*** RECORDS SHOWN Section Begins ***

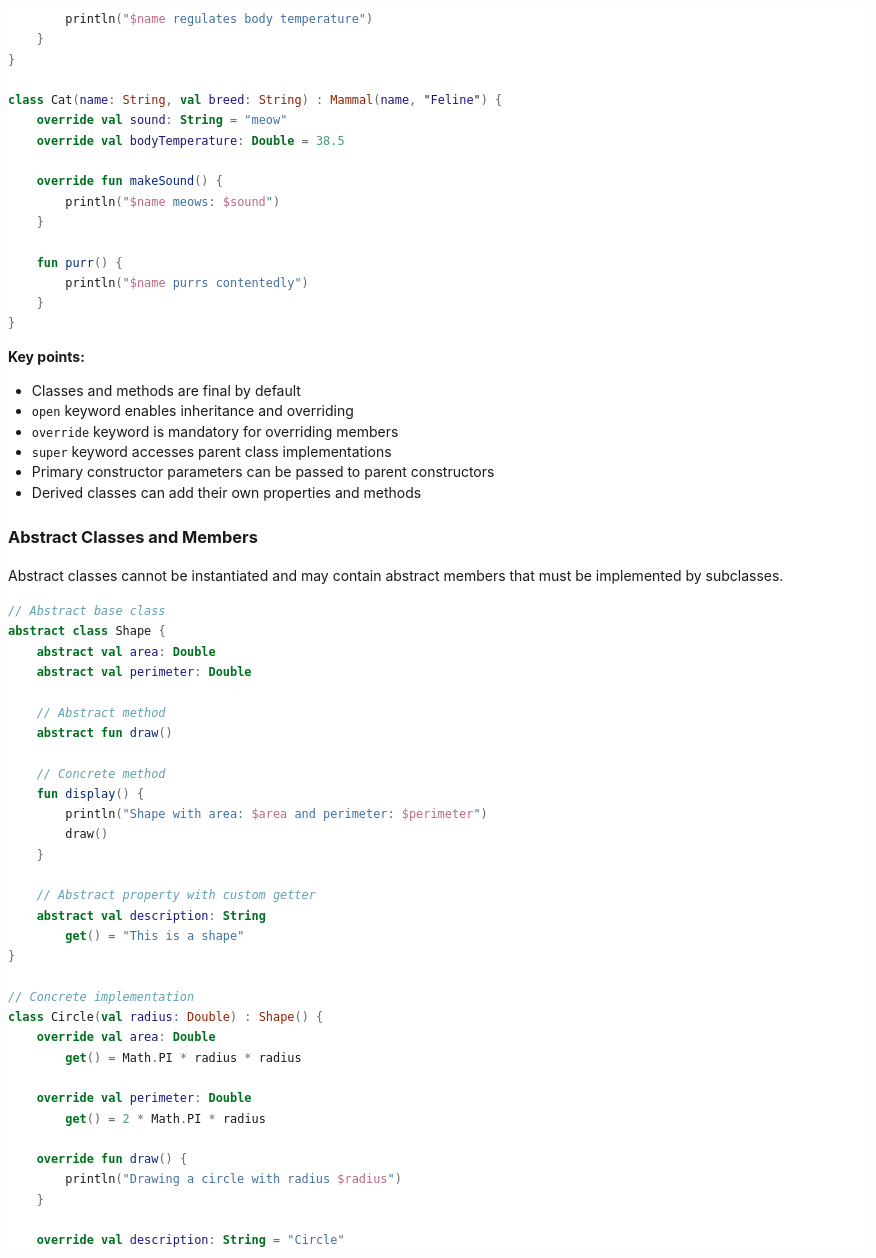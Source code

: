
```kotlin
        println("$name regulates body temperature")
    }
}

class Cat(name: String, val breed: String) : Mammal(name, "Feline") {
    override val sound: String = "meow"
    override val bodyTemperature: Double = 38.5
    
    override fun makeSound() {
        println("$name meows: $sound")
    }
    
    fun purr() {
        println("$name purrs contentedly")
    }
}
```

**Key points:**

- Classes and methods are final by default
- `open` keyword enables inheritance and overriding
- `override` keyword is mandatory for overriding members
- `super` keyword accesses parent class implementations
- Primary constructor parameters can be passed to parent constructors
- Derived classes can add their own properties and methods

### Abstract Classes and Members

Abstract classes cannot be instantiated and may contain abstract members that must be implemented by subclasses.

```kotlin
// Abstract base class
abstract class Shape {
    abstract val area: Double
    abstract val perimeter: Double
    
    // Abstract method
    abstract fun draw()
    
    // Concrete method
    fun display() {
        println("Shape with area: $area and perimeter: $perimeter")
        draw()
    }
    
    // Abstract property with custom getter
    abstract val description: String
        get() = "This is a shape"
}

// Concrete implementation
class Circle(val radius: Double) : Shape() {
    override val area: Double
        get() = Math.PI * radius * radius
    
    override val perimeter: Double
        get() = 2 * Math.PI * radius
    
    override fun draw() {
        println("Drawing a circle with radius $radius")
    }
    
    override val description: String = "Circle"
```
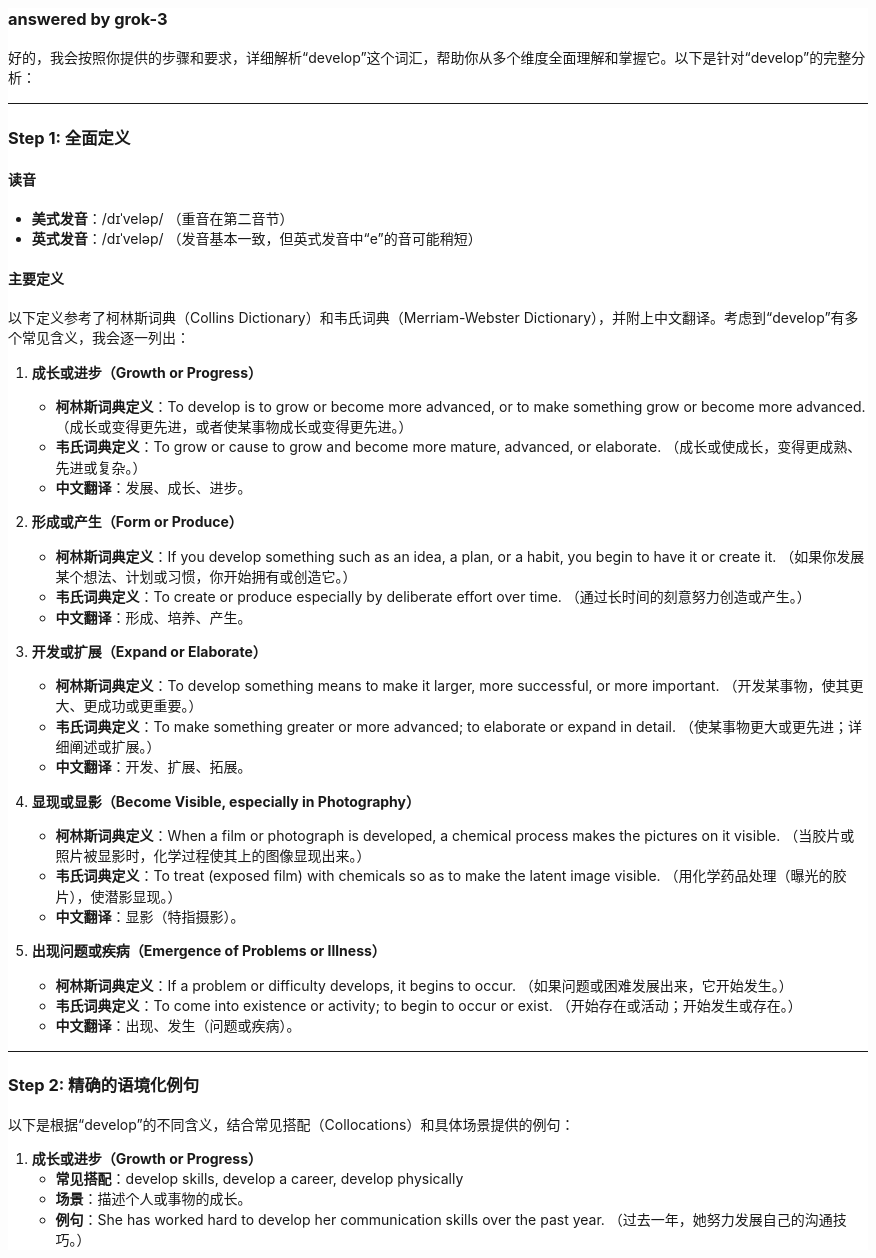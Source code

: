 ### answered by grok-3
好的，我会按照你提供的步骤和要求，详细解析“develop”这个词汇，帮助你从多个维度全面理解和掌握它。以下是针对“develop”的完整分析：

---

### Step 1: 全面定义

#### 读音
- **美式发音**：/dɪˈveləp/ （重音在第二音节）
- **英式发音**：/dɪˈveləp/ （发音基本一致，但英式发音中“e”的音可能稍短）

#### 主要定义
以下定义参考了柯林斯词典（Collins Dictionary）和韦氏词典（Merriam-Webster Dictionary），并附上中文翻译。考虑到“develop”有多个常见含义，我会逐一列出：

1. **成长或进步（Growth or Progress）**
   - **柯林斯词典定义**：To develop is to grow or become more advanced, or to make something grow or become more advanced. （成长或变得更先进，或者使某事物成长或变得更先进。）
   - **韦氏词典定义**：To grow or cause to grow and become more mature, advanced, or elaborate. （成长或使成长，变得更成熟、先进或复杂。）
   - **中文翻译**：发展、成长、进步。

2. **形成或产生（Form or Produce）**
   - **柯林斯词典定义**：If you develop something such as an idea, a plan, or a habit, you begin to have it or create it. （如果你发展某个想法、计划或习惯，你开始拥有或创造它。）
   - **韦氏词典定义**：To create or produce especially by deliberate effort over time. （通过长时间的刻意努力创造或产生。）
   - **中文翻译**：形成、培养、产生。

3. **开发或扩展（Expand or Elaborate）**
   - **柯林斯词典定义**：To develop something means to make it larger, more successful, or more important. （开发某事物，使其更大、更成功或更重要。）
   - **韦氏词典定义**：To make something greater or more advanced; to elaborate or expand in detail. （使某事物更大或更先进；详细阐述或扩展。）
   - **中文翻译**：开发、扩展、拓展。

4. **显现或显影（Become Visible, especially in Photography）**
   - **柯林斯词典定义**：When a film or photograph is developed, a chemical process makes the pictures on it visible. （当胶片或照片被显影时，化学过程使其上的图像显现出来。）
   - **韦氏词典定义**：To treat (exposed film) with chemicals so as to make the latent image visible. （用化学药品处理（曝光的胶片），使潜影显现。）
   - **中文翻译**：显影（特指摄影）。

5. **出现问题或疾病（Emergence of Problems or Illness）**
   - **柯林斯词典定义**：If a problem or difficulty develops, it begins to occur. （如果问题或困难发展出来，它开始发生。）
   - **韦氏词典定义**：To come into existence or activity; to begin to occur or exist. （开始存在或活动；开始发生或存在。）
   - **中文翻译**：出现、发生（问题或疾病）。

---

### Step 2: 精确的语境化例句

以下是根据“develop”的不同含义，结合常见搭配（Collocations）和具体场景提供的例句：

1. **成长或进步（Growth or Progress）**
   - **常见搭配**：develop skills, develop a career, develop physically
   - **场景**：描述个人或事物的成长。
   - **例句**：She has worked hard to develop her communication skills over the past year. （过去一年，她努力发展自己的沟通技巧。）
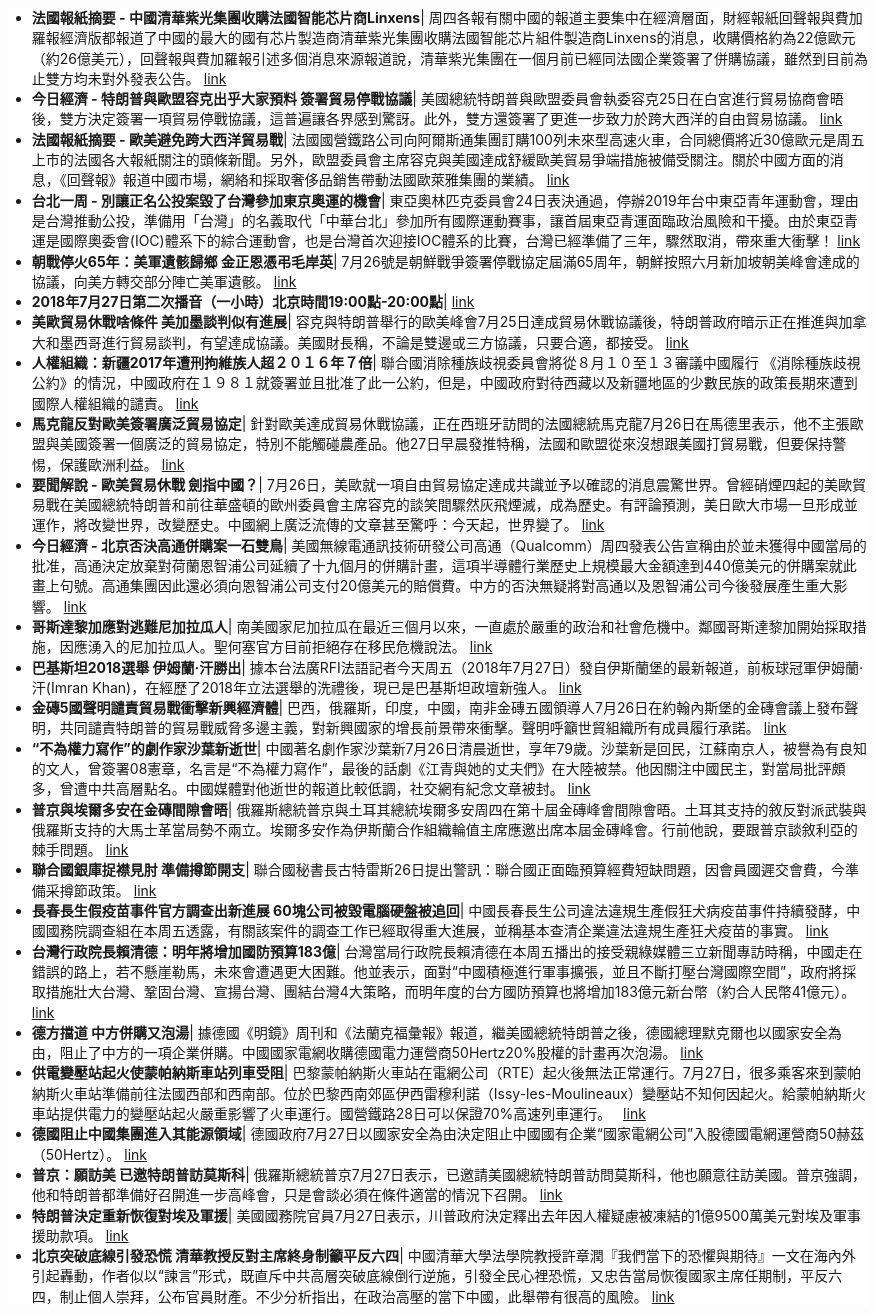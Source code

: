 - **法國報紙摘要 - 中國清華紫光集團收購法國智能芯片商Linxens**|  周四各報有關中國的報道主要集中在經濟層面，財經報紙回聲報與費加羅報經濟版都報道了中國的最大的國有芯片製造商清華紫光集團收購法國智能芯片組件製造商Linxens的消息，收購價格約為22億歐元（約26億美元），回聲報與費加羅報引述多個消息來源報道說，清華紫光集團在一個月前已經同法國企業簽署了併購協議，雖然到目前為止雙方均未對外發表公告。  [link](http://bit.ly/2Ao2Iem)
- **今日經濟 - 特朗普與歐盟容克出乎大家預料 簽署貿易停戰協議**|  美國總統特朗普與歐盟委員會執委容克25日在白宮進行貿易協商會晤後，雙方決定簽署一項貿易停戰協議，這普遍讓各界感到驚訝。此外，雙方還簽署了更進一步致力於跨大西洋的自由貿易協議。  [link](http://bit.ly/2Aiu1GE)
- **法國報紙摘要 - 歐美避免跨大西洋貿易戰**|  法國國營鐵路公司向阿爾斯通集團訂購100列未來型高速火車，合同總價將近30億歐元是周五上市的法國各大報紙關注的頭條新聞。另外，歐盟委員會主席容克與美國達成舒緩歐美貿易爭端措施被備受關注。關於中國方面的消息，《回聲報》報道中國市場，網絡和採取奢侈品銷售帶動法國歐萊雅集團的業績。  [link](http://bit.ly/2OkF4SC)
- **台北一周 - 別讓正名公投案毀了台灣參加東京奧運的機會**|  東亞奧林匹克委員會24日表決通過，停辦2019年台中東亞青年運動會，理由是台灣推動公投，準備用「台灣」的名義取代「中華台北」參加所有國際運動賽事，讓首屆東亞青運面臨政治風險和干擾。由於東亞青運是國際奧委會(IOC)體系下的綜合運動會，也是台灣首次迎接IOC體系的比賽，台灣已經準備了三年，驟然取消，帶來重大衝擊！  [link](http://bit.ly/2mUzSbX)
- **朝戰停火65年：美軍遺骸歸鄉 金正恩憑弔毛岸英**|  7月26號是朝鮮戰爭簽署停戰協定屆滿65周年，朝鮮按照六月新加坡朝美峰會達成的協議，向美方轉交部分陣亡美軍遺骸。  [link](http://bit.ly/2OpeiZF)
- **2018年7月27日第二次播音（一小時）北京時間19:00點-20:00點**|   [link](http://bit.ly/2mNJ4yz)
- **美歐貿易休戰啥條件 美加墨談判似有進展**|  容克與特朗普舉行的歐美峰會7月25日達成貿易休戰協議後，特朗普政府暗示正在推進與加拿大和墨西哥進行貿易談判，有望達成協議。美國財長稱，不論是雙邊或三方協議，只要合適，都接受。  [link](http://bit.ly/2mPUr92)
- **人權組織：新疆2017年遭刑拘維族人超２０１６年７倍**|  聯合國消除種族歧視委員會將從８月１０至１３審議中國履行 《消除種族歧視公約》的情況，中國政府在１９８１就簽署並且批准了此一公約，但是，中國政府對待西藏以及新疆地區的少數民族的政策長期來遭到國際人權組織的譴責。  [link](http://bit.ly/2mLssrk)
- **馬克龍反對歐美簽署廣泛貿易協定**|  針對歐美達成貿易休戰協議，正在西班牙訪問的法國總統馬克龍7月26日在馬德里表示，他不主張歐盟與美國簽署一個廣泛的貿易協定，特別不能觸碰農產品。他27日早晨發推特稱，法國和歐盟從來沒想跟美國打貿易戰，但要保持警惕，保護歐洲利益。  [link](http://bit.ly/2AdhlAS)
- **要聞解說 - 歐美貿易休戰 劍指中國？**|  7月26日，美歐就一項自由貿易協定達成共識並予以確認的消息震驚世界。曾經硝煙四起的美歐貿易戰在美國總統特朗普和前往華盛頓的歐州委員會主席容克的談笑間驟然灰飛煙滅，成為歷史。有評論預測，美日歐大市場一旦形成並運作，將改變世界，改變歷史。中國網上廣泛流傳的文章甚至驚呼：今天起，世界變了。  [link](http://bit.ly/2OoC4Vu)
- **今日經濟 - 北京否決高通併購案一石雙鳥**|  美國無線電通訊技術研發公司高通（Qualcomm）周四發表公告宣稱由於並未獲得中國當局的批准，高通決定放棄對荷蘭恩智浦公司延續了十九個月的併購計畫，這項半導體行業歷史上規模最大金額達到440億美元的併購案就此畫上句號。高通集團因此還必須向恩智浦公司支付20億美元的賠償費。中方的否決無疑將對高通以及恩智浦公司今後發展產生重大影響。  [link](http://bit.ly/2AhfYkI)
- **哥斯達黎加應對逃難尼加拉瓜人**|  南美國家尼加拉瓜在最近三個月以來，一直處於嚴重的政治和社會危機中。鄰國哥斯達黎加開始採取措施，因應湧入的尼加拉瓜人。聖何塞官方目前拒絕存在移民危機說法。  [link](http://bit.ly/2AdozF7)
- **巴基斯坦2018選舉 伊姆蘭·汗勝出**|  據本台法廣RFI法語記者今天周五（2018年7月27日）發自伊斯蘭堡的最新報道，前板球冠軍伊姆蘭·汗(Imran Khan)，在經歷了2018年立法選舉的洗禮後，現已是巴基斯坦政壇新強人。  [link](http://bit.ly/2Aiud8Q)
- **金磚5國聲明譴責貿易戰衝擊新興經濟體**|  巴西，俄羅斯，印度，中國，南非金磚五國領導人7月26日在約翰內斯堡的金磚會議上發布聲明，共同譴責特朗普的貿易戰威脅多邊主義，對新興國家的增長前景帶來衝擊。聲明呼籲世貿組織所有成員履行承諾。  [link](http://bit.ly/2Agnoof)
- **“不為權力寫作”的劇作家沙葉新逝世**|  中國著名劇作家沙葉新7月26日清晨逝世，享年79歲。沙葉新是回民，江蘇南京人，被譽為有良知的文人，曾簽署08憲章，名言是“不為權力寫作”，最後的話劇《江青與她的丈夫們》在大陸被禁。他因關注中國民主，對當局批評頗多，曾遭中共高層點名。中國媒體對他逝世的報道比較低調，社交網有紀念文章被封。  [link](http://bit.ly/2Aiugl2)
- **普京與埃爾多安在金磚間隙會晤**|  俄羅斯總統普京與土耳其總統埃爾多安周四在第十屆金磚峰會間隙會晤。土耳其支持的敘反對派武裝與俄羅斯支持的大馬士革當局勢不兩立。埃爾多安作為伊斯蘭合作組織輪值主席應邀出席本屆金磚峰會。行前他說，要跟普京談敘利亞的棘手問題。  [link](http://bit.ly/2mQcGLP)
- **聯合國銀庫捉襟見肘 準備撙節開支**|  聯合國秘書長古特雷斯26日提出警訊：聯合國正面臨預算經費短缺問題，因會員國遲交會費，今準備采撙節政策。  [link](http://bit.ly/2mPoRIT)
- **長春長生假疫苗事件官方調查出新進展  60塊公司被毀電腦硬盤被追回**|  中國長春長生公司違法違規生產假狂犬病疫苗事件持續發酵，中國國務院調查組在本周五透露，有關該案件的調查工作已經取得重大進展，並稱基本查清企業違法違規生產狂犬疫苗的事實。  [link](http://bit.ly/2Ae0r5m)
- **台灣行政院長賴清德：明年將增加國防預算183億**|  台灣當局行政院長賴清德在本周五播出的接受親綠媒體三立新聞專訪時稱，中國走在錯誤的路上，若不懸崖勒馬，未來會遭遇更大困難。他並表示，面對“中國積極進行軍事擴張，並且不斷打壓台灣國際空間”，政府將採取措施壯大台灣、鞏固台灣、宣揚台灣、團結台灣4大策略，而明年度的台方國防預算也將增加183億元新台幣（約合人民幣41億元）。  [link](http://bit.ly/2OmgpgB)
- **德方擋道 中方併購又泡湯**|  據德國《明鏡》周刊和《法蘭克福彙報》報道，繼美國總統特朗普之後，德國總理默克爾也以國家安全為由，阻止了中方的一項企業併購。中國國家電網收購德國電力運營商50Hertz20%股權的計畫再次泡湯。  [link](http://bit.ly/2Opn0Hk)
- **供電變壓站起火使蒙帕納斯車站列車受阻**|  巴黎蒙帕納斯火車站在電網公司（RTE）起火後無法正常運行。7月27日，很多乘客來到蒙帕納斯火車站準備前往法國西部和西南部。位於巴黎西南郊區伊西雷穆利諾（Issy-les-Moulineaux）變壓站不知何因起火。給蒙帕納斯火車站提供電力的變壓站起火嚴重影響了火車運行。國營鐵路28日可以保證70%高速列車運行。    [link](http://bit.ly/2Omgv7X)
- **德國阻止中國集團進入其能源領域**|  德國政府7月27日以國家安全為由決定阻止中國國有企業“國家電網公司”入股德國電網運營商50赫茲（50Hertz）。  [link](http://bit.ly/2OmgwJ3)
- **普京：願訪美   已邀特朗普訪莫斯科**|  俄羅斯總統普京7月27日表示，已邀請美國總統特朗普訪問莫斯科，他也願意往訪美國。普京強調，他和特朗普都準備好召開進一步高峰會，只是會談必須在條件適當的情況下召開。  [link](http://bit.ly/2Ae0rlS)
- **特朗普決定重新恢復對埃及軍援**|  美國國務院官員7月27日表示，川普政府決定釋出去年因人權疑慮被凍結的1億9500萬美元對埃及軍事援助款項。  [link](http://bit.ly/2AiSL1A)
- **北京突破底線引發恐慌  清華教授反對主席終身制籲平反六四**|  中國清華大學法學院教授許章潤『我們當下的恐懼與期待』一文在海內外引起轟動，作者似以“諫言”形式，既直斥中共高層突破底線倒行逆施，引發全民心裡恐慌，又忠告當局恢復國家主席任期制，平反六四，制止個人崇拜，公布官員財產。不少分析指出，在政治高壓的當下中國，此舉帶有很高的風險。  [link](http://bit.ly/2Aiuzwc)
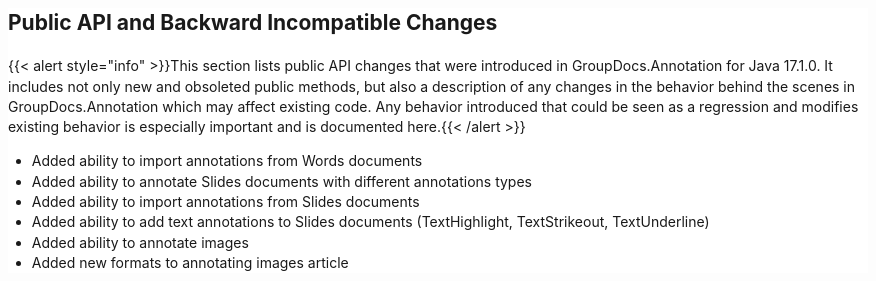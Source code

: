 ## Public API and Backward Incompatible Changes

{{< alert style="info" >}}This section lists public API changes that were introduced in GroupDocs.Annotation for Java 17.1.0. It includes not only new and obsoleted public methods, but also a description of any changes in the behavior behind the scenes in GroupDocs.Annotation which may affect existing code. Any behavior introduced that could be seen as a regression and modifies existing behavior is especially important and is documented here.{{< /alert >}}

  

* Added ability to import annotations from Words documents
* Added ability to annotate Slides documents with different annotations types
* Added ability to import annotations from Slides documents
* Added ability to add text annotations to Slides documents (TextHighlight, TextStrikeout, TextUnderline)
* Added ability to annotate images
* Added new formats to annotating images article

*** RECORDS SHOWN Section Ends ***

WHAT IS EXPECTED: Once you have read through the entries, say how many of their lines include the string "annotate" and give nothing but that number.

RESULT FOR THIS TASK: 2